### Assignment:
Word for word, retype the lines from the one containing "一首融合了浪漫主义和现实主义特点的朦胧诗。" to the last line of the data below, both ends included.

Document images with source code
━━━━━━

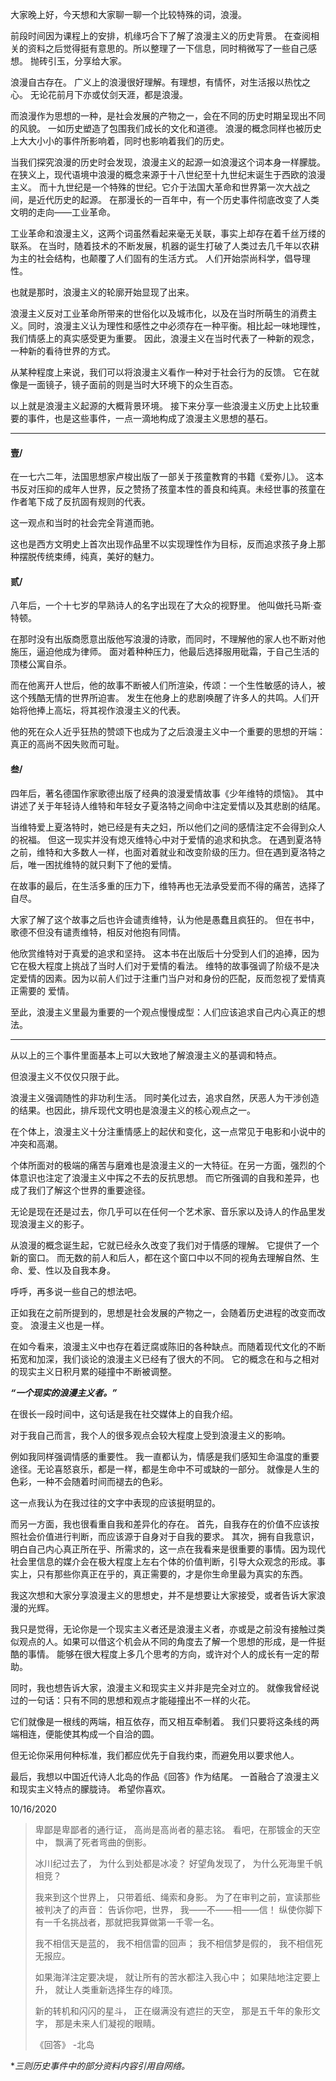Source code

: 大家晚上好，今天想和大家聊一聊一个比较特殊的词，浪漫。

前段时间因为课程上的安排，机缘巧合下了解了浪漫主义的历史背景。
在查阅相关的资料之后觉得挺有意思的。所以整理了一下信息，同时稍微写了一些自己感想。
抛砖引玉，分享给大家。

浪漫自古存在。
广义上的浪漫很好理解。有理想，有情怀，对生活报以热忱之心。
无论花前月下亦或仗剑天涯，都是浪漫。

而浪漫作为思想的一种，是社会发展的产物之一，会在不同的历史时期呈现出不同的风貌。
一如历史塑造了包围我们成长的文化和道德。
浪漫的概念同样也被历史上大大小小的事件所影响着，同时也影响着我们的历史。

当我们探究浪漫的历史时会发现，浪漫主义的起源一如浪漫这个词本身一样朦胧。
在狭义上，现代语境中浪漫的概念来源于十八世纪至十九世纪末诞生于西欧的浪漫主义。 
而十九世纪是一个特殊的世纪。它介于法国大革命和世界第一次大战之间，是近代历史的起源。
在那漫长的一百年中，有一个历史事件彻底改变了人类文明的走向——工业革命。

工业革命和浪漫主义，这两个词虽然看起来毫无关联，事实上却存在着千丝万缕的联系。
在当时，随着技术的不断发展，机器的诞生打破了人类过去几千年以农耕为主的社会结构，也颠覆了人们固有的生活方式。
人们开始崇尚科学，倡导理性。

也就是那时，浪漫主义的轮廓开始显现了出来。

浪漫主义反对工业革命所带来的世俗化以及城市化，以及在当时所萌生的消费主义。同时，浪漫主义认为理性和感性之中必须存在一种平衡。相比起一味地理性，我们情感上的真实感受更为重要。
因此，浪漫主义在当时代表了一种新的观念，一种新的看待世界的方式。

从某种程度上来说，我们可以将浪漫主义看作一种对于社会行为的反馈。
它在就像是一面镜子，镜子面前的则是当时大环境下的众生百态。

以上就是浪漫主义起源的大概背景环境。
接下来分享一些浪漫主义历史上比较重要的事件，也是这些事件，一点一滴地构成了浪漫主义思想的基石。

---

#### 壹/

在一七六二年，法国思想家卢梭出版了一部关于孩童教育的书籍《爱弥儿》。
这本书反对压抑的成年人世界，反之赞扬了孩童本性的善良和纯真。未经世事的孩童在作者笔下成了反抗固有规则的代表。

这一观点和当时的社会完全背道而驰。

这也是西方文明史上首次出现作品里不以实现理性作为目标，反而追求孩子身上那种摆脱传统束缚，纯真，美好的魅力。


#### 贰/

八年后，一个十七岁的早熟诗人的名字出现在了大众的视野里。
他叫做托马斯·查特顿。

在那时没有出版商愿意出版他写浪漫的诗歌，而同时，不理解他的家人也不断对他施压，逼迫他成为律师。
面对着种种压力，他最后选择服用砒霜，于自己生活的顶楼公寓自杀。

而在他离开人世后，他的故事不断被人们所渲染，传颂：一个生性敏感的诗人，被这个残酷无情的世界所迫害。
发生在他身上的悲剧唤醒了许多人的共鸣。人们开始将他捧上高坛，将其视作浪漫主义的代表。

他的死在众人近乎狂热的赞颂下也成为了之后浪漫主义中一个重要的思想的开端：真正的高尚不因失败而可耻。

#### 叁/

四年后，著名德国作家歌德出版了经典的浪漫爱情故事《少年维特的烦恼》。
其中讲述了关于年轻诗人维特和年轻女子夏洛特之间命中注定爱情以及其悲剧的结尾。

当维特爱上夏洛特时，她已经是有夫之妇，所以他们之间的感情注定不会得到众人的祝福。
但这一现实并没有熄灭维特心中对于爱情的追求和执念。
在遇到夏洛特之前，维特和大多数人一样，也面对着就业和改变阶级的压力。但在遇到夏洛特之后，唯一困扰维特的就只剩下了他的爱情。

在故事的最后，在生活多重的压力下，维特再也无法承受爱而不得的痛苦，选择了自尽。

大家了解了这个故事之后也许会谴责维特，认为他是愚蠢且疯狂的。
但在书中，歌德不但没有谴责维特，相反对他抱有同情。

他欣赏维特对于真爱的追求和坚持。
这本书在出版后十分受到人们的追捧，因为它在极大程度上挑战了当时人们对于爱情的看法。
维特的故事强调了阶级不是决定爱情的因素。因为以前人们过于注重门当户对和身份的匹配，反而忽视了爱情真正需要的 爱情。

至此，浪漫主义里最为重要的一个观点慢慢成型：人们应该追求自己内心真正的想法。

---

从以上的三个事件里面基本上可以大致地了解浪漫主义的基调和特点。

但浪漫主义不仅仅只限于此。

浪漫主义强调随性的非功利生活。
同时美化过去，追求自然，厌恶人为干涉创造的结果。也因此，排斥现代文明也是浪漫主义的核心观点之一。

在个体上，浪漫主义十分注重情感上的起伏和变化，这一点常见于电影和小说中的冲突和高潮。

个体所面对的极端的痛苦与磨难也是浪漫主义的一大特征。在另一方面，强烈的个体意识也注定了浪漫主义中挥之不去的反抗思想。
而它所强调的自我和差异，也成了我们了解这个世界的重要途径。

无论是现在还是过去，你几乎可以在任何一个艺术家、音乐家以及诗人的作品里发现浪漫主义的影子。

从浪漫的概念诞生起，它就已经永久改变了我们对于情感的理解。
它提供了一个新的窗口。
而无数的前人和后人，都在这个窗口中以不同的视角去理解自然、生命、爱、性以及自我本身。

呼呼，再多说一些自己的想法吧。

正如我在之前所提到的，思想是社会发展的产物之一，会随着历史进程的改变而改变。
浪漫主义也是一样。

在如今看来，浪漫主义中也存在着迂腐或陈旧的各种缺点。而随着现代文化的不断拓宽和加深，我们谈论的浪漫主义已经有了很大的不同。
它的概念在和与之相对的现实主义日积月累的碰撞中不断被调整。

***“一个现实的浪漫主义者。”***

在很长一段时间中，这句话是我在社交媒体上的自我介绍。

对于我自己而言，我个人的很多观点会较大程度上受到浪漫主义的影响。

例如我同样强调情感的重要性。
我一直都认为，情感是我们感知生命温度的重要途径。无论喜怒哀乐，都是一样，都是生命中不可或缺的一部分。
就像是人生的色彩，一种不会随着时间而褪去的色彩。

这一点我认为在我过往的文字中表现的应该挺明显的。

而另一方面，我也很看重自我和差异化的存在。
首先，自我存在的价值不应该按照社会价值进行判断，而应该源于自身对于自我的要求。
其次，拥有自我意识，明白自己内心真正所在乎、所需求的，这一点在我看来是很重要的事情。因为现代社会里信息的媒介会在极大程度上左右个体的价值判断，引导大众观念的形成。事实上，只有那些你真正在乎的，真正需要的，才是你生命里最为真实的东西。

我这次想和大家分享浪漫主义的思想史，并不是想要让大家接受，或者告诉大家浪漫的光辉。

我只是觉得，无论你是一个现实主义者还是浪漫主义者，亦或是之前没有接触过类似观点的人。如果可以借这个机会从不同的角度去了解一个思想的形成，是一件挺酷的事情。
能够在很大程度上多几个思考的方向，或许对个人的成长有一定的帮助。

同时，我也想告诉大家，浪漫主义和现实主义并非是完全对立的。
就像我曾经说过的一句话：只有不同的思想和观点才能碰撞出不一样的火花。

它们就像是一根线的两端，相互依存，而又相互牵制着。
我们只要将这条线的两端相连，便能使其构成一个自洽的圆。

但无论你采用何种标准，我们都应优先于自我约束，而避免用以要求他人。

最后，我想以中国近代诗人北岛的作品《回答》作为结尾。
一首融合了浪漫主义和现实主义特点的朦胧诗。
希望你喜欢。

10/16/2020

>
>卑鄙是卑鄙者的通行证，
>高尚是高尚者的墓志铭。
>看吧，在那镀金的天空中，
>飘满了死者弯曲的倒影。
>
>冰川纪过去了，
>为什么到处都是冰凌？
>好望角发现了，
>为什么死海里千帆相竞？
>
>我来到这个世界上，
>只带着纸、绳索和身影。
>为了在审判之前，宣读那些被判决了的声音：
>告诉你吧，世界，
>我——不——相——信！
>纵使你脚下有一千名挑战者，那就把我算做第一千零一名。
>
>我不相信天是蓝的，
>我不相信雷的回声；
>我不相信梦是假的，
>我不相信死无报应。
>
>如果海洋注定要决堤，
>就让所有的苦水都注入我心中；
>如果陆地注定要上升，
>就让人类重新选择生存的峰顶。
>
>新的转机和闪闪的星斗，
>正在缀满没有遮拦的天空，
>那是五千年的象形文字，
>那是未来人们凝视的眼睛。
>
>《回答》 -北岛
>

**三则历史事件中的部分资料内容引用自网络。*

━━━━━━

### Your solution:
一首融合了浪漫主义和现实主义特点的朦胧诗。
希望你喜欢。

10/16/2020

>
>卑鄙是卑鄙者的通行证，
>高尚是高尚者的墓志铭。
>看吧，在那镀金的天空中，
>飘满了死者弯曲的倒影。
>
>冰川纪过去了，
>为什么到处都是冰凌？
>好望角发现了，
>为什么死海里千帆相竞？
>
>我来到这个世界上，
>只带着纸、绳索和身影。
>为了在审判之前，宣读那些被判决了的声音：
>告诉你吧，世界，
>我——不——相——信！
>纵使你脚下有一千名挑战者，那就把我算做第一千零一名。
>
>我不相信天是蓝的，
>我不相信雷的回声；
>我不相信梦是假的，
>我不相信死无报应。
>
>如果海洋注定要决堤，
>就让所有的苦水都注入我心中；
>如果陆地注定要上升，
>就让人类重新选择生存的峰顶。
>
>新的转机和闪闪的星斗，
>正在缀满没有遮拦的天空，
>那是五千年的象形文字，
>那是未来人们凝视的眼睛。
>
>《回答》 -北岛
>

**三则历史事件中的部分资料内容引用自网络。*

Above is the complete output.